We also examined potential correlations between TMB and survival, rather than using a binary response variable (Figure 2). Strikingly, plots of survival versus TMB do not show a visible correlation, trend or TMB cutoff that could differentiate longer and shorter surviving patients. There is a considerable and non-diminishing fraction of patients with long survival, even for lower ranges of TMB values. As we demonstrate below, attempts to find a TMB cutoff value to differentiate long- and short-survivals on such data can be prone to misinterpretation and require careful correction for multiple hypothesis testing.

TMB association with progression-free survival post-immunotherapy

Plots of progression-free survival and TMB for melanoma and lung cancer ICB cohorts show the lack of correlation or of an obvious TMB cutoff.

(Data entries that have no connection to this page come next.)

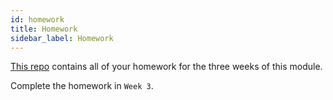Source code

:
 ```yaml
---
id: homework
title: Homework
sidebar_label: Homework
---
```


[This repo](https://github.com/CodeYourFuture/JavaScript-Core-2-Homework) contains all of your homework for the three weeks of this module.

Complete the homework in `Week 3`.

Next we investigated whether (i) small differences in TMB between responders and non-responders for some cancer types can be of clinical use, even when p-value>0.05; (ii) there is a potential TMB cutoff that can predict groups of patients with a significant difference in survival; (iii) these clinical data can be reconciled with the neoantigen theory.

TMB is a poor predictor of response

The key component for validating a biomarker is acceptable classification accuracy, i.e. the biomarker’s capacity to correctly classify a patient’s response (28). ROC curves analysis (Figure 3A and 3B) is a standard tool used across disciplines for measuring the quality of a predictor; it provides a comprehensive quantification of specificity and sensitivity over all possible cutoffs, with the Area Under the ROC Curve (AUC) being an aggregate measure of predictor performance (AUC=0.5 for a predictor performing as well as random). Our ROC-curve analysis shows the (i) lack of a clear TMB cutoff that could be used in the clinic; (ii) poor performance of the TMB-based predictor of response to ICB, as evident from the low AUC in most datasets: mel1 and mel2 yielding of 0.62 and 0.59, and lung2 has an AUC of 0.68. Lung1, however, has the highest AUC of 0.85, which, as we show below, is still insufficient to select patients for ICB. ROC curve analysis on CPI1000+ cohort, with unified TMB, also shows a similarly poor AUC of 0.6 (Figure S2).

TMB as a biomarker of response to immunotherapy (A)(B)

ROC curves for the melanoma and lung cancer cohorts. Youden index associated cutoffs are also plotted. (C) Boxplots of nonsynonymous mutation rates across responders and non responders in the melanoma and lung cancer cohorts. The FDA-approved cutoff (10 mutations/Mb) and the best cutoff (Youden index associated cutoff) are shown by vertical lines. (D) Proportion of misclassified patients based on the FDA-approved cutoff, as well as the Youden index cutoff for each dataset. The use of either cutoff leads to substantial fraction of misclassified patients (potential responders below the treatment cutoff, or non-responders above the cutoff).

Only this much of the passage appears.